Costco (COST) has a leg up on e-commerce behemoth Amazon (AMZN) on at least one measure, according to Charlie Munger, vice chairman of Berkshire Hathaway.
"Costco, I do think, has one thing that Amazon does not," the billionaire investor said during the Annual Meeting of Shareholders of the Daily Journal Corporation (DJCO) in Los Angeles on Wednesday. "People really trust Costco to be delivering enormous values."
"That is why Costco presents some danger to Amazon — because they've got a better reputation for providing value than practically anybody including Amazon," he added.
Munger's comments came shortly after Berkshire Hathaway revealed in November that it had exited its stake in Costco, with the move taking place during a year when Costco's stock price soared to record levels as consumers stocked their pantries during the COVID-19 pandemic. Previously, Berkshire Hathaway had invested in Costco for two decades. The firm sold 4.33 million shares valued at $1.31 billion.
However, Munger has maintained ongoing ties to Costco.

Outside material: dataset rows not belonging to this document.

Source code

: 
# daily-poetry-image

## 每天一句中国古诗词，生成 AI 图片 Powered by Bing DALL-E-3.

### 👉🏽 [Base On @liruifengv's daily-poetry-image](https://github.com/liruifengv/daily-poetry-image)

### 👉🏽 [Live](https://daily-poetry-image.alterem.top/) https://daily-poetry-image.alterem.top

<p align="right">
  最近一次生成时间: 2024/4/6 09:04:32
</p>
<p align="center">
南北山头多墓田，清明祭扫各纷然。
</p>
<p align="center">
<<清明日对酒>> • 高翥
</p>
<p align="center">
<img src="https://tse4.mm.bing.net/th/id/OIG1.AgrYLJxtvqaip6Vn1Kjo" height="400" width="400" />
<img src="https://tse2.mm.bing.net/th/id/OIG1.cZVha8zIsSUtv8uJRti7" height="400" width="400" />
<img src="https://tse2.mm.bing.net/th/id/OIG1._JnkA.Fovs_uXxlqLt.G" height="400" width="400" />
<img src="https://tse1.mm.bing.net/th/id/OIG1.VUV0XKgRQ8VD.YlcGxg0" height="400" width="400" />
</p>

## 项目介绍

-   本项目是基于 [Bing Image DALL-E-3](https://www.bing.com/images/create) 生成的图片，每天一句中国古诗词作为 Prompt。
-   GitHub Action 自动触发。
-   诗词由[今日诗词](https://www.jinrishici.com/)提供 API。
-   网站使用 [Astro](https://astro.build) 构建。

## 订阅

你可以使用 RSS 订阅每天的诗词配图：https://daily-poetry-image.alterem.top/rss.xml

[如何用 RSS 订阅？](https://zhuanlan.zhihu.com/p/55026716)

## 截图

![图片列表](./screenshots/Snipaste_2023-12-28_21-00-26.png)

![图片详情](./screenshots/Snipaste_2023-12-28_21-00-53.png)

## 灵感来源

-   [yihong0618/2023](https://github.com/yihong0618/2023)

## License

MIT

Munger has served as a director at Costco since 1997, and has praised the company for its corporate culture over the years. And a filing showed he personally owned more than 186,000 shares of the company as of December.
"It's quite important," Munger said in response to a later inquiry over the importance of evaluating a company's culture in making investment decisions. "Part of the success of a company like Costco — and it's been amazing that one little company, starting up not all that many decades ago could become as big as Costco did as fast as Costco did. And part of the reason for that was cultural. They have created a strong culture of fanaticism about cost and quality and so forth, and efficiency and honor, all the good things. And of course, it's all worked. And so, of course culture is very important."
Munger still had plaudits for Amazon's CEO Jeff Bezos, who is set to depart from the company he founded later this year. However, Munger added that he was not planning on investing in any of Bezos's new, post-Amazon endeavors.
"I'm a great admirer of Jeff Bezos, whom I consider one of the smartest businessmen who ever lived," Munger said. "But I won't be following him. We have our crotchets. And I just don't know enough about it to want to go into that activity."